* The task:
How many lines in the records below hold the word "prepend"? Answer with the number alone.

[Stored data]
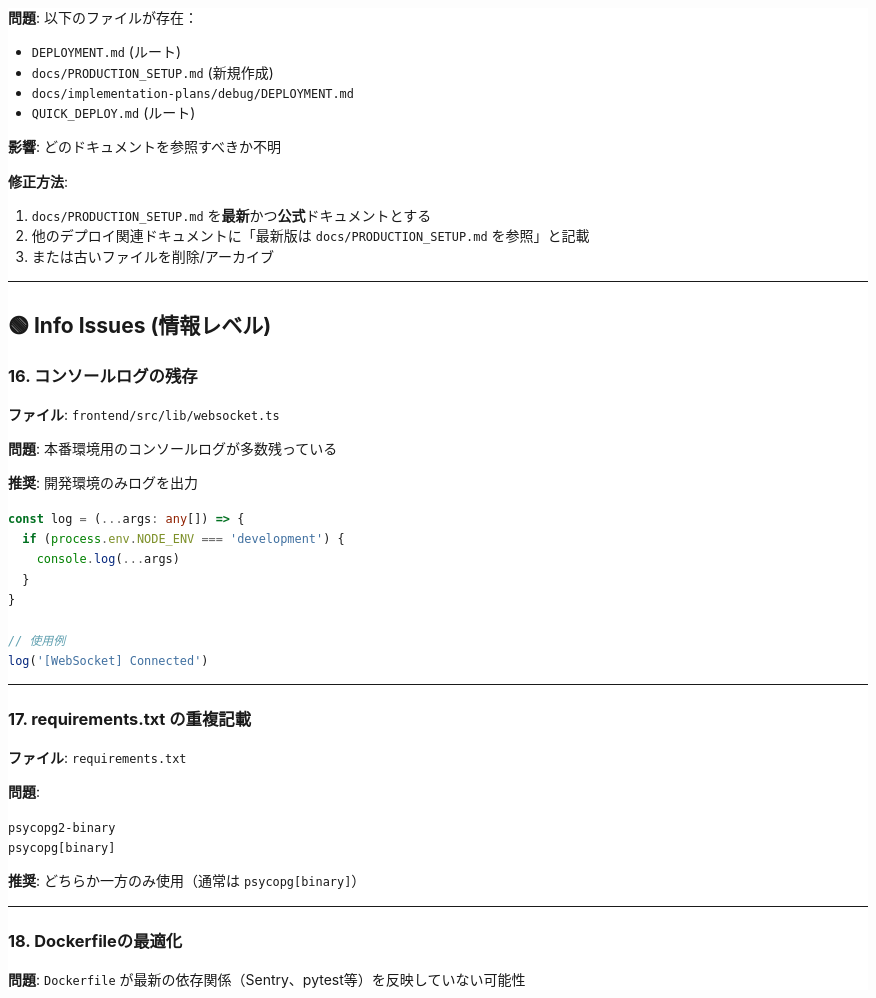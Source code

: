 **問題**: 以下のファイルが存在：
- `DEPLOYMENT.md` (ルート)
- `docs/PRODUCTION_SETUP.md` (新規作成)
- `docs/implementation-plans/debug/DEPLOYMENT.md`
- `QUICK_DEPLOY.md` (ルート)

**影響**: どのドキュメントを参照すべきか不明

**修正方法**: 
1. `docs/PRODUCTION_SETUP.md` を**最新**かつ**公式**ドキュメントとする
2. 他のデプロイ関連ドキュメントに「最新版は `docs/PRODUCTION_SETUP.md` を参照」と記載
3. または古いファイルを削除/アーカイブ

---

## 🟢 Info Issues (情報レベル)

### 16. コンソールログの残存

**ファイル**: `frontend/src/lib/websocket.ts`

**問題**: 本番環境用のコンソールログが多数残っている

**推奨**: 開発環境のみログを出力

```typescript
const log = (...args: any[]) => {
  if (process.env.NODE_ENV === 'development') {
    console.log(...args)
  }
}

// 使用例
log('[WebSocket] Connected')
```

---

### 17. requirements.txt の重複記載

**ファイル**: `requirements.txt`

**問題**:
```
psycopg2-binary
psycopg[binary]
```

**推奨**: どちらか一方のみ使用（通常は `psycopg[binary]`）

---

### 18. Dockerfileの最適化

**問題**: `Dockerfile` が最新の依存関係（Sentry、pytest等）を反映していない可能性
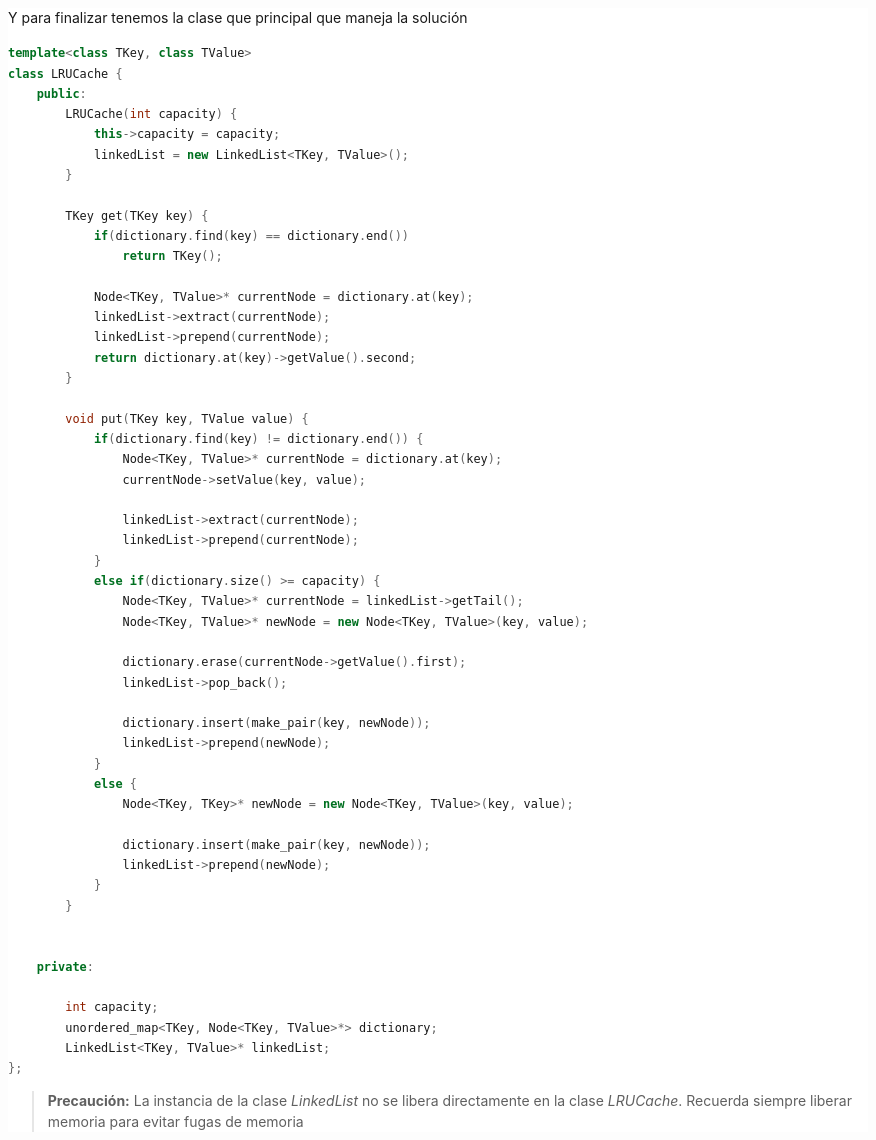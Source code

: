 
Y para finalizar tenemos la clase que principal que maneja la solución

```cpp
template<class TKey, class TValue>
class LRUCache {
    public:
        LRUCache(int capacity) {
            this->capacity = capacity;
            linkedList = new LinkedList<TKey, TValue>();
        }
        
        TKey get(TKey key) {
            if(dictionary.find(key) == dictionary.end())
                return TKey();

            Node<TKey, TValue>* currentNode = dictionary.at(key);
            linkedList->extract(currentNode);
            linkedList->prepend(currentNode);
            return dictionary.at(key)->getValue().second;
        }
        
        void put(TKey key, TValue value) {
            if(dictionary.find(key) != dictionary.end()) {
                Node<TKey, TValue>* currentNode = dictionary.at(key);
                currentNode->setValue(key, value);

                linkedList->extract(currentNode);
                linkedList->prepend(currentNode);
            }
            else if(dictionary.size() >= capacity) {
                Node<TKey, TValue>* currentNode = linkedList->getTail();
                Node<TKey, TValue>* newNode = new Node<TKey, TValue>(key, value);

                dictionary.erase(currentNode->getValue().first);
                linkedList->pop_back();
                
                dictionary.insert(make_pair(key, newNode));
                linkedList->prepend(newNode);
            }
            else {
                Node<TKey, TKey>* newNode = new Node<TKey, TValue>(key, value);

                dictionary.insert(make_pair(key, newNode));
                linkedList->prepend(newNode);
            }
        }

      
    private:

        int capacity;
        unordered_map<TKey, Node<TKey, TValue>*> dictionary;
        LinkedList<TKey, TValue>* linkedList;
};

```

> **Precaución:** La instancia de la clase _LinkedList_ no se libera directamente en la clase _LRUCache_. Recuerda siempre liberar memoria para evitar fugas de memoria
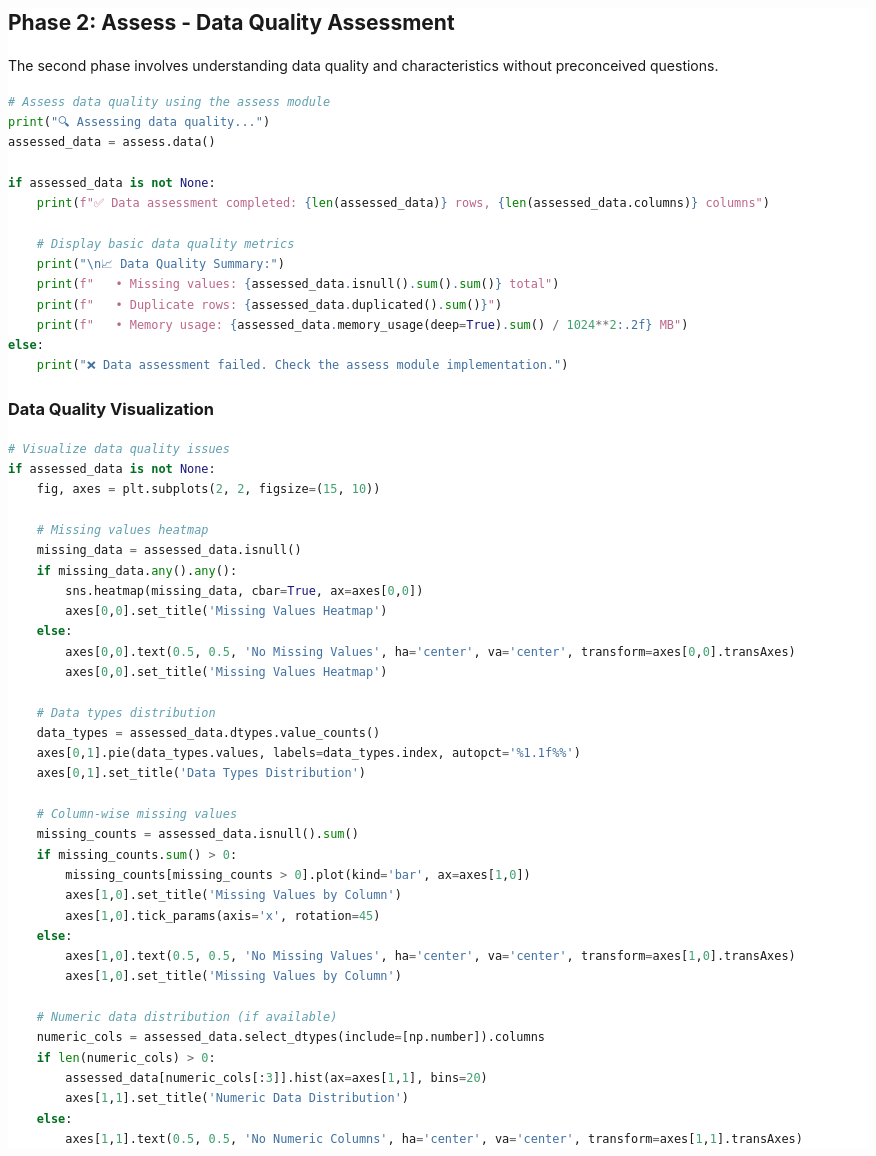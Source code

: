 
## Phase 2: Assess - Data Quality Assessment

The second phase involves understanding data quality and characteristics without preconceived questions.

```python
# Assess data quality using the assess module
print("🔍 Assessing data quality...")
assessed_data = assess.data()

if assessed_data is not None:
    print(f"✅ Data assessment completed: {len(assessed_data)} rows, {len(assessed_data.columns)} columns")
    
    # Display basic data quality metrics
    print("\n📈 Data Quality Summary:")
    print(f"   • Missing values: {assessed_data.isnull().sum().sum()} total")
    print(f"   • Duplicate rows: {assessed_data.duplicated().sum()}")
    print(f"   • Memory usage: {assessed_data.memory_usage(deep=True).sum() / 1024**2:.2f} MB")
else:
    print("❌ Data assessment failed. Check the assess module implementation.")
```

### Data Quality Visualization

```python
# Visualize data quality issues
if assessed_data is not None:
    fig, axes = plt.subplots(2, 2, figsize=(15, 10))
    
    # Missing values heatmap
    missing_data = assessed_data.isnull()
    if missing_data.any().any():
        sns.heatmap(missing_data, cbar=True, ax=axes[0,0])
        axes[0,0].set_title('Missing Values Heatmap')
    else:
        axes[0,0].text(0.5, 0.5, 'No Missing Values', ha='center', va='center', transform=axes[0,0].transAxes)
        axes[0,0].set_title('Missing Values Heatmap')
    
    # Data types distribution
    data_types = assessed_data.dtypes.value_counts()
    axes[0,1].pie(data_types.values, labels=data_types.index, autopct='%1.1f%%')
    axes[0,1].set_title('Data Types Distribution')
    
    # Column-wise missing values
    missing_counts = assessed_data.isnull().sum()
    if missing_counts.sum() > 0:
        missing_counts[missing_counts > 0].plot(kind='bar', ax=axes[1,0])
        axes[1,0].set_title('Missing Values by Column')
        axes[1,0].tick_params(axis='x', rotation=45)
    else:
        axes[1,0].text(0.5, 0.5, 'No Missing Values', ha='center', va='center', transform=axes[1,0].transAxes)
        axes[1,0].set_title('Missing Values by Column')
    
    # Numeric data distribution (if available)
    numeric_cols = assessed_data.select_dtypes(include=[np.number]).columns
    if len(numeric_cols) > 0:
        assessed_data[numeric_cols[:3]].hist(ax=axes[1,1], bins=20)
        axes[1,1].set_title('Numeric Data Distribution')
    else:
        axes[1,1].text(0.5, 0.5, 'No Numeric Columns', ha='center', va='center', transform=axes[1,1].transAxes)
```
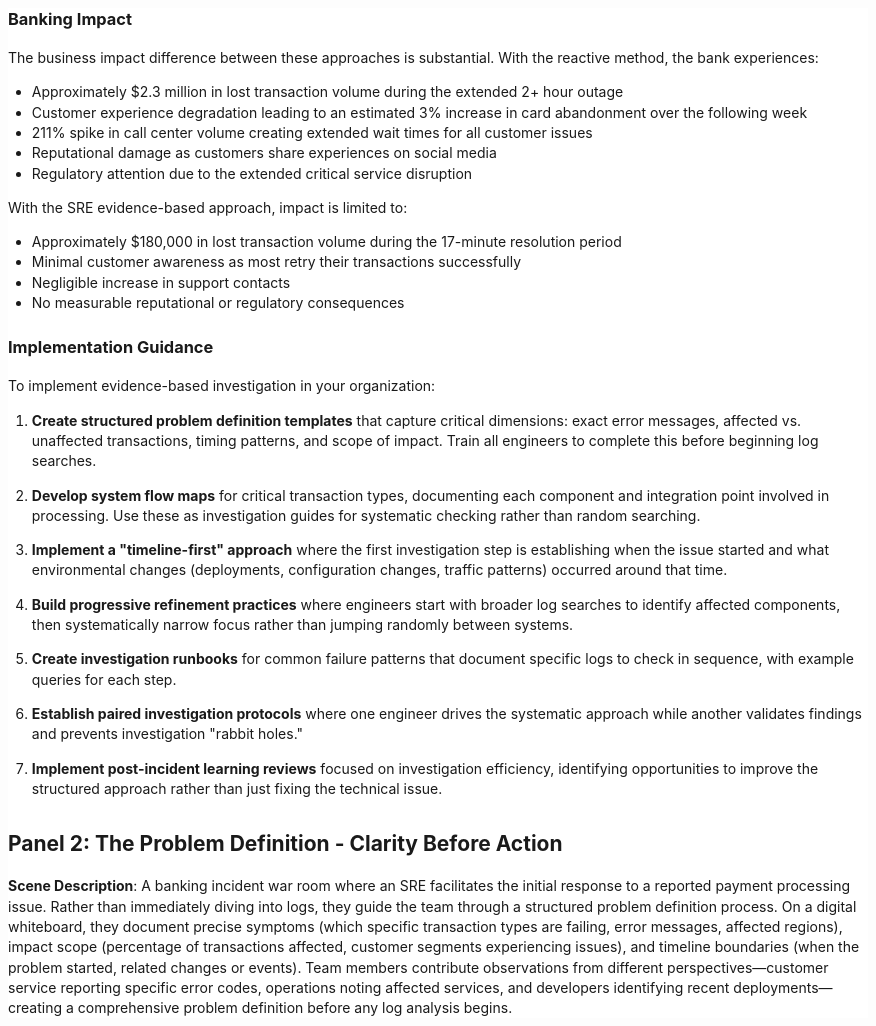 ### Banking Impact

The business impact difference between these approaches is substantial. With the reactive method, the bank experiences:

- Approximately $2.3 million in lost transaction volume during the extended 2+ hour outage
- Customer experience degradation leading to an estimated 3% increase in card abandonment over the following week
- 211% spike in call center volume creating extended wait times for all customer issues
- Reputational damage as customers share experiences on social media
- Regulatory attention due to the extended critical service disruption

With the SRE evidence-based approach, impact is limited to:

- Approximately $180,000 in lost transaction volume during the 17-minute resolution period
- Minimal customer awareness as most retry their transactions successfully
- Negligible increase in support contacts
- No measurable reputational or regulatory consequences

### Implementation Guidance

To implement evidence-based investigation in your organization:

1. **Create structured problem definition templates** that capture critical dimensions: exact error messages, affected vs. unaffected transactions, timing patterns, and scope of impact. Train all engineers to complete this before beginning log searches.

2. **Develop system flow maps** for critical transaction types, documenting each component and integration point involved in processing. Use these as investigation guides for systematic checking rather than random searching.

3. **Implement a "timeline-first" approach** where the first investigation step is establishing when the issue started and what environmental changes (deployments, configuration changes, traffic patterns) occurred around that time.

4. **Build progressive refinement practices** where engineers start with broader log searches to identify affected components, then systematically narrow focus rather than jumping randomly between systems.

5. **Create investigation runbooks** for common failure patterns that document specific logs to check in sequence, with example queries for each step.

6. **Establish paired investigation protocols** where one engineer drives the systematic approach while another validates findings and prevents investigation "rabbit holes."

7. **Implement post-incident learning reviews** focused on investigation efficiency, identifying opportunities to improve the structured approach rather than just fixing the technical issue.

## Panel 2: The Problem Definition - Clarity Before Action

**Scene Description**: A banking incident war room where an SRE facilitates the initial response to a reported payment processing issue. Rather than immediately diving into logs, they guide the team through a structured problem definition process. On a digital whiteboard, they document precise symptoms (which specific transaction types are failing, error messages, affected regions), impact scope (percentage of transactions affected, customer segments experiencing issues), and timeline boundaries (when the problem started, related changes or events). Team members contribute observations from different perspectives—customer service reporting specific error codes, operations noting affected services, and developers identifying recent deployments—creating a comprehensive problem definition before any log analysis begins.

* Solution for this problem:
4